The Casa Universitarilor

The Casa Universitarilor - October 2008

Under Ceausescu

The Casa Universitarilor

By Vivid writer: Christopher Lawson

Christopher Lawson remembers the academic regulars, from the highly distinguished to the utterly disreputable, at the Iasi university restaurant club in the mid-1970s

Posted: 04/10/2008

Now privately owned, these days it's just another unremarkable restaurant in Iasi, open to all and sundry. A beer garden opens in the spring and summer months. The wedding receptions every weekend are grander affairs than in the more austere 1970s. Amplified music deafens the guests and can be heard halfway down the street. I remember my acute embarrassment when I was invited to a wedding dinner in the old days. With the American lecturer - who should have warned me - we were among the best-paid participants.
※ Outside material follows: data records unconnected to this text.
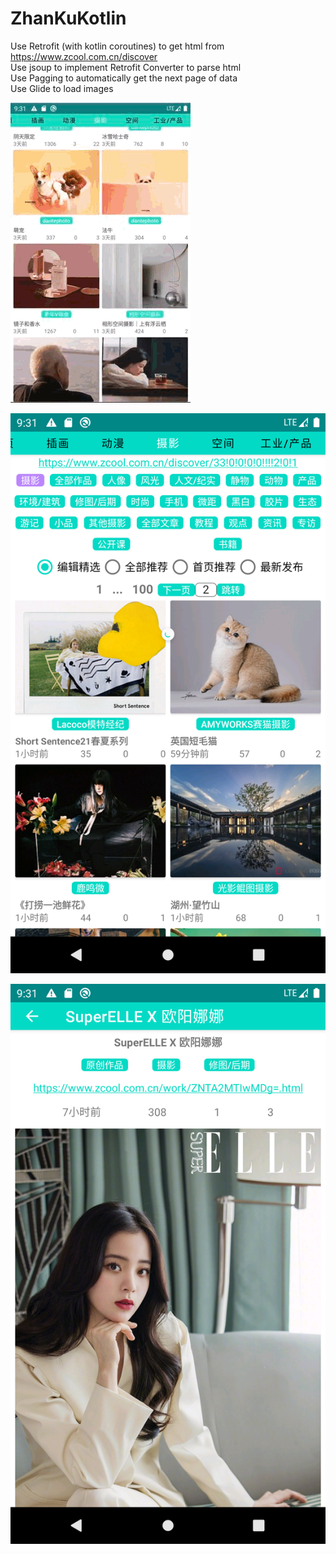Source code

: # ZhanKuKotlin
  
Use Retrofit (with kotlin coroutines) to get html from https://www.zcool.com.cn/discover  
Use jsoup to implement Retrofit Converter to parse html  
Use Pagging to automatically get the next page of data  
Use Glide to load images  
  
![image](/assets/recycler_scroll.gif)  
  
![image](/assets/Screenshot_preview.png)  
  
![image](/assets/Screenshot_detail.png)  
  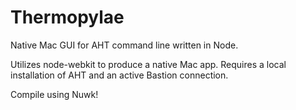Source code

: Thermopylae
================

Native Mac GUI for AHT command line written in Node.

Utilizes node-webkit to produce a native Mac app.  Requires a local installation of AHT and an active Bastion connection.

Compile using Nuwk!
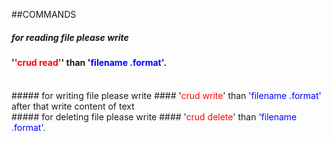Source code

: ##COMMANDS
##### for reading file please write
#### '<span style="color:red">'crud read'</span>' than <span style="color:blue">'filename .format'</span>.

<br>
##### for writing file please write
#### '<span style="color:red">crud write</span>' than <span style="color:blue">'filename  .format'</span> after that write content of text

<br>
##### for deleting file please write
#### '<span style="color:red">crud delete</span>' than <span style="color:blue">'filename .format'</span>.
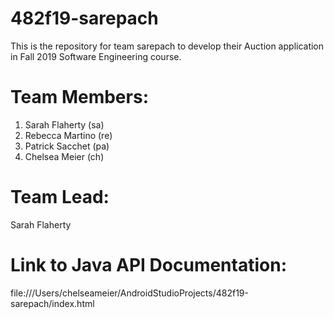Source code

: # 482f19-sarepach
This is the repository for team sarepach to develop their Auction application in Fall 2019 Software Engineering course. 

# Team Members:
1. Sarah Flaherty (sa)
2. Rebecca Martino (re)
3. Patrick Sacchet (pa)
4. Chelsea Meier (ch)

# Team Lead: 
Sarah Flaherty

# Link to Java API Documentation:
file:///Users/chelseameier/AndroidStudioProjects/482f19-sarepach/index.html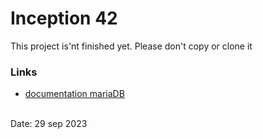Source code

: # Inception 42
This project is'nt finished yet. Please don't copy or clone it
### Links
* [documentation mariaDB](https://mariadb.com/kb/fr/mariadb/)

<br>
Date: 29 sep 2023
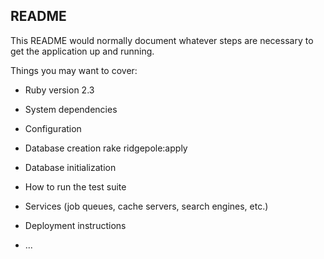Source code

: ## README

This README would normally document whatever steps are necessary to get the
application up and running.

Things you may want to cover:

* Ruby version
 2.3

* System dependencies

* Configuration

* Database creation
 rake ridgepole:apply

* Database initialization

* How to run the test suite

* Services (job queues, cache servers, search engines, etc.)

* Deployment instructions

* ...

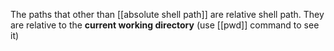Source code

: The paths that other than [[absolute shell path]] are relative shell path. They are relative to the **current working directory** (use [[pwd]] command to see it) <!--SR:!2023-03-20,8,250-->

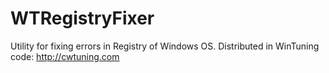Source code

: # WTRegistryFixer
Utility for fixing errors in Registry of Windows OS. Distributed in WinTuning code: http://cwtuning.com
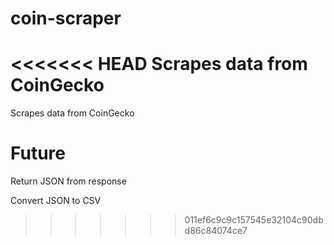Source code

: # coin-scraper
<<<<<<< HEAD
Scrapes data from CoinGecko
=======
Scrapes data from CoinGecko

# Future
Return JSON from response

Convert JSON to CSV
>>>>>>> 011ef6c9c9c157545e32104c90dbd86c84074ce7
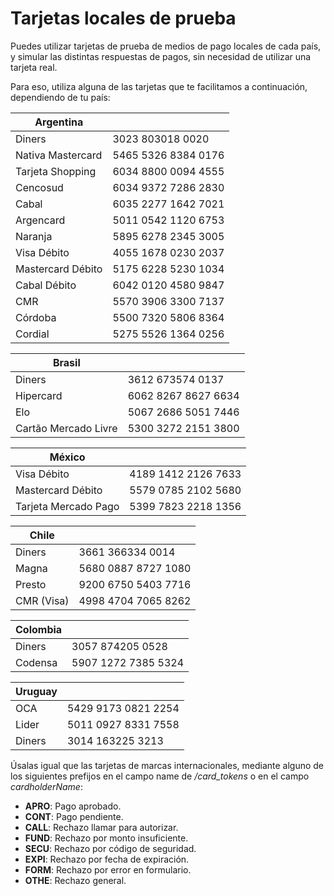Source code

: # Tarjetas locales de prueba

Puedes utilizar tarjetas de prueba de medios de pago locales de cada país, y simular las distintas respuestas de pagos, sin necesidad de utilizar una tarjeta real.

Para eso, utiliza alguna de las tarjetas que te facilitamos a continuación, dependiendo de tu país:

| Argentina | |
| --- | --- |
| Diners | 3023 803018 0020 |
| Nativa Mastercard | 5465 5326 8384 0176 |
| Tarjeta Shopping | 6034 8800 0094 4555 |
| Cencosud | 6034 9372 7286 2830 |
| Cabal | 6035 2277 1642 7021 |
| Argencard | 5011 0542 1120 6753 |
| Naranja | 5895 6278 2345 3005 |
| Visa Débito | 4055 1678 0230 2037 |
| Mastercard Débito | 5175 6228 5230 1034 |
| Cabal Débito | 6042 0120 4580 9847 |
| CMR | 5570 3906 3300 7137 |
| Córdoba | 5500 7320 5806 8364 |
| Cordial | 5275 5526 1364 0256 |

| Brasil | |
| --- | --- |
| Diners | 3612 673574 0137 |
| Hipercard | 6062 8267 8627 6634 |
| Elo | 5067 2686 5051 7446 |
| Cartão Mercado Livre | 5300 3272 2151 3800 |

| México | |
| --- | --- |
| Visa Débito | 4189 1412 2126 7633 |
| Mastercard Débito | 5579 0785 2102 5680 |
| Tarjeta Mercado Pago | 5399 7823 2218 1356 |

| Chile | |
| --- | --- |
| Diners | 3661 366334 0014 |
| Magna | 5680 0887 8727 1080 |
| Presto | 9200 6750 5403 7716 |
| CMR (Visa) | 4998 4704 7065 8262 |

| Colombia | |
| --- | --- |
| Diners | 3057 874205 0528 |
| Codensa | 5907 1272 7385 5324 |

| Uruguay | |
| --- | --- |
| OCA | 5429 9173 0821 2254 |
| Lider | 5011 0927 8331 7558 |
| Diners | 3014 163225 3213 |

Úsalas igual que las tarjetas de marcas internacionales, mediante alguno de los siguientes prefijos en el campo name de _/card_tokens_ o en el campo _cardholderName_:

* **APRO**: Pago aprobado. 
* **CONT**: Pago pendiente. 
* **CALL**: Rechazo llamar para autorizar. 
* **FUND**: Rechazo por monto insuficiente. 
* **SECU**: Rechazo por código de seguridad. 
* **EXPI**: Rechazo por fecha de expiración.
* **FORM**: Rechazo por error en formulario. 
* **OTHE**: Rechazo general.

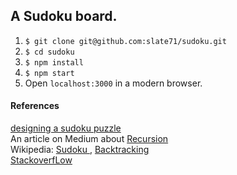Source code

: ## A Sudoku board.

1. `$ git clone git@github.com:slate71/sudoku.git`
2. `$ cd sudoku`
3. `$ npm install`
4. `$ npm start`
5. Open `localhost:3000` in a modern browser.

#### References
[ designing a sudoku puzzle ](http://moriel.smarterthanthat.com/tips/javascript-sudoku-backtracking-algorithm/)  
An article on Medium about [ Recursion ](https://medium.com/functional-javascript/recursion-282a6abbf3c5)  
Wikipedia: [ Sudoku ](http://en.wikipedia.org/wiki/Sudoku), [ Backtracking ](https://en.wikipedia.org/wiki/Backtracking)  
[ StackoverfLow ](http://stackoverflow.com/questions/18168503/recursively-solving-a-sudoku-puzzle-using-backtracking-theoretically)
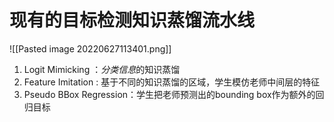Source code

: # 现有的目标检测知识蒸馏流水线
![[Pasted image 20220627113401.png]]
1. Logit Mimicking ：*分类信息*的知识蒸馏
2. Feature Imitation : 基于不同的知识蒸馏的区域，学生模仿老师中间层的特征
3. Pseudo BBox Regression：学生把老师预测出的bounding box作为额外的回归目标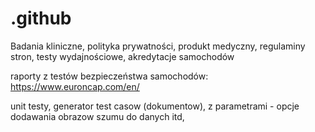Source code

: # .github
Badania kliniczne, polityka prywatności, produkt medyczny, regulaminy stron, testy wydajnościowe, akredytacje samochodów 

raporty z testów bezpieczeństwa samochodów: https://www.euroncap.com/en/


unit testy, generator test casow (dokumentow), z parametrami - opcje dodawania obrazow szumu do danych itd, 
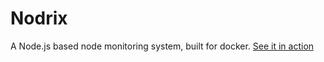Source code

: # Nodrix
A Node.js based node monitoring system, built for docker.
[See it in action](node0.oreostack.uk)

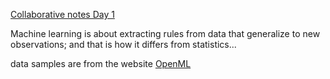 [Collaborative notes Day 1](https://hackmd.io/8DiiApNUQCeYiTEFrVWsmg)

Machine learning is about extracting rules from data that generalize to new observations; and that is how it differs from statistics...

data samples are from the website [OpenML](https://www.openml.org/search?type=data&sort=runs&id=1590&status=active)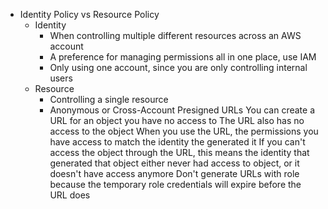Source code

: - Identity Policy vs Resource Policy
	- Identity
		- When controlling multiple different resources across an AWS account
		- A preference for managing permissions all in one place, use IAM
		- Only using one account, since you are only controlling internal users
	- Resource
		- Controlling a single resource
		- Anonymous or Cross-Account
Presigned URLs
	You can create a URL for an object you have no access to
		The URL also has no access to the object
	When you use the URL, the permissions you have access to match the identity the generated it
		If you can't access the object through the URL, this means the identity that generated that object either never had access to object, or it doesn't have access anymore
	Don't generate URLs with role because the temporary role credentials will expire before the URL does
All the other guests gave sums of money to the happy couple. I didn't because I didn't know the custom.

A street in modern Iasi

A street in modern Iasi

Those who wait tables today are young, male, brash and a little slapdash. They show you every minute that they are paid the salar minimum de pe economie (Eng: minimum wage.) To be quite honest, the level of service is abysmal. In the old days the middle-aged and motherly waitresses offered more attentive service and called you domnul profesor (Eng: Professor.) In the mid-1980s when austerity became near-starvation, the bar staff fronted a useful operation which provided meat and salami to the families of regular customers.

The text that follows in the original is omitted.